On June 14, 1951, the U.S. Census Bureau dedicates UNIVAC, the world's first
commercially produced electronic digital computer. UNIVAC, which stood for
Universal Automatic Computer, was developed by J. Presper Eckert and John
Mauchly, makers of ENIAC, the first general-purpose electronic digital computer.
These giant computers, which used thousands of vacuum tubes for computation,
were the forerunners of today's digital computers.The search for mechanical
devices to aid computation began in ancient times. The abacus, developed in
various forms by the Babylonians, Chinese, and Romans, was by definition the
first digital computer because it calculated values by using digits. A
mechanical digital calculating machine was built in France in 1642, but a 19th
century Englishman, Charles Babbage, is credited with devising most of the
principles on which modern computers are based. His "Analytical Engine," begun
in the 1830s and never completed for lack of funds, was based on a mechanical
loom and would have been the first programmable computer.By the 1920s, companies
such as the International Business Machines Corporation (IBM) were supplying
governments and businesses with complex punch-card tabulating systems, but these
mechanical devices had only a fraction of the calculating power of the first
electronic digital computer, the Atanasoff-Berry Computer (ABC). Completed by
John Atanasoff of Iowa State in 1939, the ABC could by 1941 solve up to 29
simultaneous equations with 29 variables. Influenced by Atanasoff's work,
Presper Eckert and John Mauchly set about building the first general-purpose
electronic digital computer in 1943. The sponsor was the U.S. Army Ordnance
Department, which wanted a better way of calculating artillery firing tables,
and the work was done at the University of Pennsylvania. ENIAC, which stood for
Electronic Numerical Integrator and Calculator, was completed in 1946 at a cost
of nearly $500,000. It took up 15,000 feet, employed 17,000 vacuum tubes, and
was programmed by plugging and replugging some 6,000 switches. It was first used
in a calculation for Los Alamos Laboratories in December 1945, and in February
1946 it was formally dedicated.Following the success of ENIAC, Eckert and
Mauchly decided to go into private business and founded the Eckert-Mauchly
Computer Corporation. They proved less able businessmen than they were
engineers, and in 1950 their struggling company was acquired by Remington Rand,
an office equipment company. On June 14, 1951, Remington Rand delivered its
first computer, UNIVAC I, to the U.S. Census Bureau. It weighed 16,000 pounds,
used 5,000 vacuum tubes, and could perform about 1,000 calculations per second.

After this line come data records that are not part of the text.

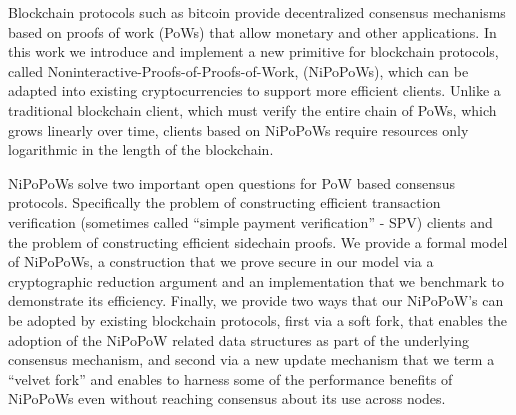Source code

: Blockchain protocols such as bitcoin provide decentralized consensus
mechanisms based on proofs of work (PoWs) 
that allow monetary and other applications. 
%
In this work we introduce and implement a new primitive for blockchain protocols, called Noninteractive-Proofs-of-Proofs-of-Work, (NiPoPoWs), which can be adapted into existing cryptocurrencies to support more efficient clients.
Unlike a traditional blockchain client, which must verify the entire chain of PoWs, which grows linearly over time, clients based on NiPoPoWs require resources only logarithmic in the length of the blockchain.

NiPoPoWs solve two important open questions for PoW based consensus
protocols. Specifically the problem  
of constructing efficient transaction verification (sometimes called
``simple payment verification'' - SPV) clients and 
the problem of constructing efficient sidechain proofs. 
%
%
We provide a formal model of NiPoPoWs, a construction that we prove
secure in our model 
via a cryptographic reduction argument and 
an implementation that we benchmark to demonstrate  its efficiency. 
Finally, we provide two ways that our NiPoPoW's can be adopted by 
 existing blockchain protocols, first via a soft fork, that enables the 
   adoption of the NiPoPoW related data structures
  as part of the underlying consensus mechanism, 
 and second  via a new update mechanism 
that we term a ``velvet fork'' and enables to harness some of
the performance benefits of NiPoPoWs even without reaching consensus about its use
across nodes.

On November 4, 1952, the UNIVAC achieved national fame when it correctly
predicted Dwight D. Eisenhower's unexpected landslide victory in the
presidential election after only a tiny percentage of the votes were in.UNIVAC
and other first-generation computers were replaced by transistor computers of
the late 1950s, which were smaller, used less power, and could perform nearly a
thousand times more operations per second. These were, in turn, supplanted by
the integrated-circuit machines of the mid-1960s and 1970s. In the 1980s, the
development of the microprocessor made possible small, powerful computers such
as the personal computer, and more recently the laptop and hand-held computers.